Section #2 of the trail that goes from the CT line to Rt57 has seen better days. Since I rode it last years it has taken a beating from ATV’s that are not supposed to ride it. Somewhere along the way the white blazes I was following stopped and a set of blue blazes started so I followed them. Very quickly I realized I was lost but kept following the blue blazes. I ended up in a residential area and asked a guy mowing his lawn where I was. Turned out I was in Agawam and way off course. From there I had to ride several miles on the road to get back to the spot where the trail intersected Rt57. If you look at the GPS track you can see where I kind of take a hard right about mid way, I should have gone straight.
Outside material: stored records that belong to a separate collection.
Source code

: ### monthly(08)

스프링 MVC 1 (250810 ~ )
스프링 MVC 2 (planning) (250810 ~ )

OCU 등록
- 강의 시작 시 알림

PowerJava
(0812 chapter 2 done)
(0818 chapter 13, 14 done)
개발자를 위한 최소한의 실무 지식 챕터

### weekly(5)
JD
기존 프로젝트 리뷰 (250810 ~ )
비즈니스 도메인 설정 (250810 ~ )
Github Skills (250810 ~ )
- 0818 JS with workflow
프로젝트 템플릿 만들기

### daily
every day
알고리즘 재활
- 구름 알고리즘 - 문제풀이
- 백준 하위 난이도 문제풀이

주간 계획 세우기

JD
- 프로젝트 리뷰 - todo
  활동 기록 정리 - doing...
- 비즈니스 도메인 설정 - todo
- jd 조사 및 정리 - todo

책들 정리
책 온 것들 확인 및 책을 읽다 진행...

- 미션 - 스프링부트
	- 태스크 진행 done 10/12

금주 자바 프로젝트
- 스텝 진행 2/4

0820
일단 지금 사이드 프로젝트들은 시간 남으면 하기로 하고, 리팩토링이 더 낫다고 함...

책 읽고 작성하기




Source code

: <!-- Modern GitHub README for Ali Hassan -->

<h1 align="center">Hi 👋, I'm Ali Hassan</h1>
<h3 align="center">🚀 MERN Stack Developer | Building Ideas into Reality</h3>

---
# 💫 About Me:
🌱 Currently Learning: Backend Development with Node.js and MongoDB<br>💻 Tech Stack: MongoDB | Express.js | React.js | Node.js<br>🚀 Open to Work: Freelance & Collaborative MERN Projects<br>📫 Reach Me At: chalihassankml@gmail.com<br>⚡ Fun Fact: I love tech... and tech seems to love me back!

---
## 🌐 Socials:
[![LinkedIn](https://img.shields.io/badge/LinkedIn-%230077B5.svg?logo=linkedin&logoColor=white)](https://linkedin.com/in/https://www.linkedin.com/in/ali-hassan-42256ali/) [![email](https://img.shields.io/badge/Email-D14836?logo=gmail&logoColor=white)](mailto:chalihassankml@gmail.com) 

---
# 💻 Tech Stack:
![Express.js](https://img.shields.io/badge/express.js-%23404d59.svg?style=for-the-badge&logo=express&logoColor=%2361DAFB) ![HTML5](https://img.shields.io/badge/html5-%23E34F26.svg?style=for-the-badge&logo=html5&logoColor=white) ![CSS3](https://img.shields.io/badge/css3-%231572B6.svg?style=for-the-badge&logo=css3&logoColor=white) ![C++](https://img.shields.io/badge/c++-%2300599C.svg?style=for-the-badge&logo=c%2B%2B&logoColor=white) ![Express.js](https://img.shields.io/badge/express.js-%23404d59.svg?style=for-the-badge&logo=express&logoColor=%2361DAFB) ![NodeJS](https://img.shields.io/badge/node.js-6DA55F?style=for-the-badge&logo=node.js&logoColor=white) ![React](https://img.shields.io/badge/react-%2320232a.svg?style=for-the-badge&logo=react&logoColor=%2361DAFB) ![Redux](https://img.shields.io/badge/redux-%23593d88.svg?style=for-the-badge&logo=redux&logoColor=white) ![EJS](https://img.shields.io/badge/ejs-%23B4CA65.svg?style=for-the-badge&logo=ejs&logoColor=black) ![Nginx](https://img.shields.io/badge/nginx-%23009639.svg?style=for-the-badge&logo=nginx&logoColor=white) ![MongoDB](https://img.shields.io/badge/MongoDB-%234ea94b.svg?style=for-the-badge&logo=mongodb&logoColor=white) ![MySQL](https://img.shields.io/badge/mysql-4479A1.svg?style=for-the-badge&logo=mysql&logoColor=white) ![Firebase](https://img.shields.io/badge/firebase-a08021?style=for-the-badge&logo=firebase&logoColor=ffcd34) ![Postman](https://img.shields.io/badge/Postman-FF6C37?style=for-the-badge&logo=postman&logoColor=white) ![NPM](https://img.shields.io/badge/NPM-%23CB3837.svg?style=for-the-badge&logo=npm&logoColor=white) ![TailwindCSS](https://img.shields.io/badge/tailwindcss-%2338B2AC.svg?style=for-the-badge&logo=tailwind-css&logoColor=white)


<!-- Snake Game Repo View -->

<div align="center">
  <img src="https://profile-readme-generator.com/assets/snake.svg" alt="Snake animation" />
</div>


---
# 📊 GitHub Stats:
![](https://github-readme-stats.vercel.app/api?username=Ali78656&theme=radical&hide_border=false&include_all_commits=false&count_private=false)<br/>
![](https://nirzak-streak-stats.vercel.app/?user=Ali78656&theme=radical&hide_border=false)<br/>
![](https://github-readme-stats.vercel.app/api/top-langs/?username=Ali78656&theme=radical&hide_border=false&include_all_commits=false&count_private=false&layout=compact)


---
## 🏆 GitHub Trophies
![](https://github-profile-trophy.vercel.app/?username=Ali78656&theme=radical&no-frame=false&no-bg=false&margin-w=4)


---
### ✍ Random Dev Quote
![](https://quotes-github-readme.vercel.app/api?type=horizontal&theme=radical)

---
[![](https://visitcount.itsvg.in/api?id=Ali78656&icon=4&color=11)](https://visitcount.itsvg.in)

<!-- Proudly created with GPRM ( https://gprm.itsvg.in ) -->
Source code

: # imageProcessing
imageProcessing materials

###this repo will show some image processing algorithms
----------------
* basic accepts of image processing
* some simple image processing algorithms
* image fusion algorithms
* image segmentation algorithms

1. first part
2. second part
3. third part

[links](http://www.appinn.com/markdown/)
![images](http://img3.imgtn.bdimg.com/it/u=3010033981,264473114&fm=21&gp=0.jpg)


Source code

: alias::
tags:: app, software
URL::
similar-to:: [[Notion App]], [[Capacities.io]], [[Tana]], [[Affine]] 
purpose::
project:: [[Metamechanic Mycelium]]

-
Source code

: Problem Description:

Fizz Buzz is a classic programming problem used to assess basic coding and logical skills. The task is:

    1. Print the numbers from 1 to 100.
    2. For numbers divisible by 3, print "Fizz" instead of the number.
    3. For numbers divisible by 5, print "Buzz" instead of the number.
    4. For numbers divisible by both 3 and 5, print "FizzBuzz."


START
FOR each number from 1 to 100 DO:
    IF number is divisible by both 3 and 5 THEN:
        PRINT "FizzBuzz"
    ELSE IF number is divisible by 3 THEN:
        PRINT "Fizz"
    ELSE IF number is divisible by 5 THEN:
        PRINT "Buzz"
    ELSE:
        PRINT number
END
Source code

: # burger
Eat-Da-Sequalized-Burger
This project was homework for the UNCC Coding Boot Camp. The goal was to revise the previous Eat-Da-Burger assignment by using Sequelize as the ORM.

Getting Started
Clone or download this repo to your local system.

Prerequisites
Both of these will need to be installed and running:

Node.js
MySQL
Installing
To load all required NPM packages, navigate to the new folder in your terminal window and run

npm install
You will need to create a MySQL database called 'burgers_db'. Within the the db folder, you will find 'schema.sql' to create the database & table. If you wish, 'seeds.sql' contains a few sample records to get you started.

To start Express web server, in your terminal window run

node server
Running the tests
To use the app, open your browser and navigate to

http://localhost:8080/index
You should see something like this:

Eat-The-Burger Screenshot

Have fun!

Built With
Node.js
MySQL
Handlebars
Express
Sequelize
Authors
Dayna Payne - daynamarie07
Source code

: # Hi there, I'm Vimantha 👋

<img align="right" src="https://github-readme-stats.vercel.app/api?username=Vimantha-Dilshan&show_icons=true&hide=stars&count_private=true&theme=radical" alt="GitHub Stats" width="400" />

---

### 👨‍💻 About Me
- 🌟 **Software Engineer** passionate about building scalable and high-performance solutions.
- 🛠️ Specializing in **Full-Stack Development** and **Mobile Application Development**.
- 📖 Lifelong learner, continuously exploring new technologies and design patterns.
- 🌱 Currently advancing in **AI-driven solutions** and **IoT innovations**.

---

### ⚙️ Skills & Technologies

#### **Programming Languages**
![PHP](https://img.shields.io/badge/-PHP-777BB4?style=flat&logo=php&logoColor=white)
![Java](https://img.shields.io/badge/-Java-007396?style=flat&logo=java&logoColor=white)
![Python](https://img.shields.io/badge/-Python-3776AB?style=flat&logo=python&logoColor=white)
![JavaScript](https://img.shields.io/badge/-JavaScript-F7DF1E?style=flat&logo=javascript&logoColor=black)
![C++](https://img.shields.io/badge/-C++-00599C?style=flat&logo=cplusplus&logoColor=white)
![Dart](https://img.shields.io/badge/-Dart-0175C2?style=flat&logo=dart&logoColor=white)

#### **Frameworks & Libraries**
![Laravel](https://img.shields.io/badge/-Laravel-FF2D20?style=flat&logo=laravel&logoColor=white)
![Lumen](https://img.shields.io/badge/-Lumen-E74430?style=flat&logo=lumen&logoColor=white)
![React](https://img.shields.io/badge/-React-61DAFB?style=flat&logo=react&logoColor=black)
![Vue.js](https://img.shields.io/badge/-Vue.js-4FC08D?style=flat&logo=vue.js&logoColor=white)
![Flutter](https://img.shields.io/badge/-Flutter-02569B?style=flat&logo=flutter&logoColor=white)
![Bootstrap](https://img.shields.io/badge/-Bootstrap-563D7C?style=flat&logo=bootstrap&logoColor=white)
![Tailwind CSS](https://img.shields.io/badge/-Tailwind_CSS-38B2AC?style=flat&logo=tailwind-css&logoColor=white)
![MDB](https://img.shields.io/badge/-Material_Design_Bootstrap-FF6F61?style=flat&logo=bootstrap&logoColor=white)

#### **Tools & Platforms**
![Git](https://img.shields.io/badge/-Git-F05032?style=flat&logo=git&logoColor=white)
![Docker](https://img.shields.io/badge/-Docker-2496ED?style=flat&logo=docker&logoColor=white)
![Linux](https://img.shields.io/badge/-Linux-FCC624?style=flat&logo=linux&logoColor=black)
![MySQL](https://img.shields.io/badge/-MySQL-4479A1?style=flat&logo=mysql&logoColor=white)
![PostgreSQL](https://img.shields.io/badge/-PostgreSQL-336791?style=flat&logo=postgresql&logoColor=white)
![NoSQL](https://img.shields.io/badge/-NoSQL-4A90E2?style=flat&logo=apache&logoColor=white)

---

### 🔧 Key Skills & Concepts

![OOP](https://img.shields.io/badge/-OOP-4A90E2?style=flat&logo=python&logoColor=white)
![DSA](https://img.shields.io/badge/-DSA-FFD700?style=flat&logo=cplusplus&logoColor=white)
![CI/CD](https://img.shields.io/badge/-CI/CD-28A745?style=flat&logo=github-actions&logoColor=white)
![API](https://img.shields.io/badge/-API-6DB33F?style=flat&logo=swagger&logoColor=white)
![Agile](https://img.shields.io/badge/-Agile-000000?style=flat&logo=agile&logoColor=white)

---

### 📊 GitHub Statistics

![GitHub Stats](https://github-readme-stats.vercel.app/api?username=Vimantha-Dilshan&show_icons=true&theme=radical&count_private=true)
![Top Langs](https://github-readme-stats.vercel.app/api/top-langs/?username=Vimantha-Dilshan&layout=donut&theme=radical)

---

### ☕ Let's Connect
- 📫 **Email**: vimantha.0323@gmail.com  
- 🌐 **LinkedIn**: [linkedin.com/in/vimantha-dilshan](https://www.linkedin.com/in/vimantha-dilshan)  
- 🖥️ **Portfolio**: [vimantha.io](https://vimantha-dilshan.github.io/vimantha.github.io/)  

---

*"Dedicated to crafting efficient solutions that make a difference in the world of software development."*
It was hot, muggy and I was really tired at this point and now had to ride that last section of trail which is by far the most technical. It also has quite a bit of climbing. Even though I was really tired I managed to clean 2 climbs that I have never made before heading in that direction. The new bike has really made me a much better climber. I rode this section pretty slow and played around on some rock features here and there. Finally made it back to the house, had a couple of fudgsicles and pretty much passed out.


----------



## GrilledSteezeSandwich (May 10, 2009)

wow..a two state ride..one of these days I'm riding over to Jersey..


----------



## RootDKJ (May 11, 2009)

GrilledSteezeSandwich said:


> wow..a two state ride..one of these days I'm riding over to Jersey..


see you on the other side...


----------



## GrilledSteezeSandwich (May 11, 2009)

RootDKJ said:


> see you on the other side...



ahahaha


----------